Recordaba perfectamente la foto, la escena y el ambiente. Recordaba la luz, la hora y el sol que empezaba a bajar. Recordaba el niño caminando sobre las palmas de sus manos con una estabilidad admirable.
(Foto: Ariel Jerozolimski)
Amo la fotografía con pasión por la magia de poder captar un momento y congelarlo en la memoria, en los ojos y muchas veces en el corazón.
Otra de las magias es la posibilidad de conectarse con gente, compartir esos momentos únicos y dar de regalo un recuerdo a gente que no conozco, y al publicarla, compartir ese momento con el público más amplio y extenso.
Al leer el mail me entero que ese niño que fotografié caminando sobre las manos hace 16 años, al llegar el momento de enlistarse al servicio militar obligatorio eligió hacerlo en la unidad de elite del cuerpo de ingenieros de combate Yahalom que se especializa en lucha en túneles subterráneos y operativos especiales de alto riesgo.

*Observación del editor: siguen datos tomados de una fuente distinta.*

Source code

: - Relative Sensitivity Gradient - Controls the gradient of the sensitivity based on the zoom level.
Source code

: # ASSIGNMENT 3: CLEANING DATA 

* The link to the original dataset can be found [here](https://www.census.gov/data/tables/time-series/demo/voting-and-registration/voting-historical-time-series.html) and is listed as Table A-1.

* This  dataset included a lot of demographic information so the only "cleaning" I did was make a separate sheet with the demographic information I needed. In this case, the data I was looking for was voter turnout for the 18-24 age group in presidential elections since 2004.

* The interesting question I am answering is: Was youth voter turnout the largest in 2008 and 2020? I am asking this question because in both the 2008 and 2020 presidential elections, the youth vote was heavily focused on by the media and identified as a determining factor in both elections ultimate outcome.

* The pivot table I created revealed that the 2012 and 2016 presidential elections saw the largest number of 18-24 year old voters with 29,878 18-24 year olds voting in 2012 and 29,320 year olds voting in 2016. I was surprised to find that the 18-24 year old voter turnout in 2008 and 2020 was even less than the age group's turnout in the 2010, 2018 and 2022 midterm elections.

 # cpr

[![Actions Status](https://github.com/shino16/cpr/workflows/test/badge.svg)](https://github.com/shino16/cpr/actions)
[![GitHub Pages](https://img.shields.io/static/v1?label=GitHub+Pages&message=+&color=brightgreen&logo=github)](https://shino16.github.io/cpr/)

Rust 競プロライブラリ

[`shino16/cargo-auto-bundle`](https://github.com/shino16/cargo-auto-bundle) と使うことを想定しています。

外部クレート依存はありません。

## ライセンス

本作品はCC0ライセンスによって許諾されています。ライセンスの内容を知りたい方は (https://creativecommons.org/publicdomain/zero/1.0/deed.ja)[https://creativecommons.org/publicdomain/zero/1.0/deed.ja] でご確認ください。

Conocí de repente su nombre, Hillel Ofen, el nombre de sus padres, lo conocí un poco más y lamentablemente me enteré que murió en un entrenamiento de la unidad hace tan solo 3 años.
Un niño lleno de vida y de energía que no alcanzó a vivir suficiente pero sí dejar un recuerdo único y eterno en muchísimas personas.
Me sentí elogiado que sus padres eligieron una fotografía que yo saqué para perpetuar su memoria y ser parte de que de alguna manera Hillel siga vivo en el corazón de sus seres queridos y de personas que no lo conocieron pero sienten un respeto inmenso por quienes deciden elegir el camino difícil y tan valioso por la defensa del país.
Que descanse en paz y que su recuerdo quede vivo eternamente.
Quisiera compartir textualmente el mensaje que me enviaron sus padres.
El mensaje de los padres
Shalom Ariel
El enlace que enviamos es de una foto que tomaste hace 16 años durante la Marcha de las Banderas en el Día de Jerusalem, cerca de la Puerta de Damasco.
Hillel, nuestro querido hijo, con la agilidad que lo caracterizaba, recorrió todo el camino caminando sobre sus manos, lo cual creaba un contraste total con los policías de rostro severo que estaban junto a él.
Ante la proximidad del Día de Jerusalem, que se celebrará este fin de semana, queríamos compartir contigo que esta imagen está grabada profundamente en nuestros corazones. Nuestro querido hijo Hillel cayó hace casi tres años en un accidente de entrenamiento en la unidad Yahalom. Hillel era un hombre de conversación, de amor y de conexiones; para nosotros, esta foto representa realmente algo de su carácter que permaneció con él incluso en su edad adulta.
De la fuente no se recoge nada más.